Planning, organising and executing a dance show can be an exciting but stressful affair, so we asked some experienced dance teachers if they had any advice or tips for getting a performance to run smoothly and this is what they said:
Manage the Practical Stuff
Often, it’s all the non-performance components of a dance production that cause the most stress, including:
Costs: These can spiral for any dance production so plan your budget carefully. Consider venue fees, costumes and props. If there’s any shortfall in your finances that limit the scope of your show, organise fundraising events or source second-hand and loan props from other dance groups.

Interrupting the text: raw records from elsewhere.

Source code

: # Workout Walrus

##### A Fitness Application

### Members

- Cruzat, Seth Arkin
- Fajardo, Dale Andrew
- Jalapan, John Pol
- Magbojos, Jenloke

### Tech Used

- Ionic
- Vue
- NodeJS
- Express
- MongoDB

If you have room, store your costumes from previous performances. These can be adapted with a set of gloves, hat, leggings or minor alteration to look completely different from their original use. Parents are happier to buy 1 or 2 new costumes if older ones are being re-cycled for other routines.
Music Copyright: There are a number of regulations you need to comply with to avoid infringing music copyright laws but Youth Dance England have put together an informative guide on the Use of Recorded Music in Dance Performance.
Working with Children: Aside from the particular teaching style you’ll need to adopt to get the best performance from young dancers, you must work within the law. Make sure you’re familiar with all of the rules listed in The Children (Performances and Activities) (England) Regulations 2014 Act which came into force in 2015.
The right costume should express the principle theme of a performance and stand out on a large stage so explore all your options. Perhaps more importantly, those costumes need to be robust enough to withstand repeated performances and be comfortable for the dancer.
There’s nothing more frustrating than spending hours agonising over costumes and then finding they don’t fit well on arrival or that they don’t complement the dance, music or stage setting. The dress rehearsal allows you to be sure that the costumes look right on each member of the school or class and that they match the routine.
As you piece your show together and practice, conduct dress rehearsals as soon as possible. They give you the opportunity to see how your costumes work with the choreography, sets and lighting and make any final adjustments before the big show.
Final rehearsal – bad rehearsal - equals a good show!
Nude Leotards & Quick Changes
Nude coloured leotard or bodysuits are great for quick backstage changes and they are a fantastic foundation garment. It also helps, with those quick costume changes, if everything is well organised behind the scenes. Make sure your costumes are laid out or hung in the order they will be worn and that changing areas and passageways are free of any obstructions.
Involve the Family
In addition to a lot of clear instruction and practice, young or inexperienced dancers may need a lot of reassurance to overcome nerves and develop self-belief, so involve their families. They’re usually very supportive and keen to help their child practice and develop their confidence outside of class.
Pins and Grips
Always keep a stash of safety pins and hair grips in your pocket. They’re invaluable for dealing with any unforeseen wardrobe malfunctions or fixing hair that comes loose.
Expect the Unexpected
Even for most established dance and theatre companies, things go wrong so expect the unexpected and try not to panic! Dancers and performers know if anything does go wrong they carry on. Most audiences are incredibly sympathetic and understand that “the show must go on”!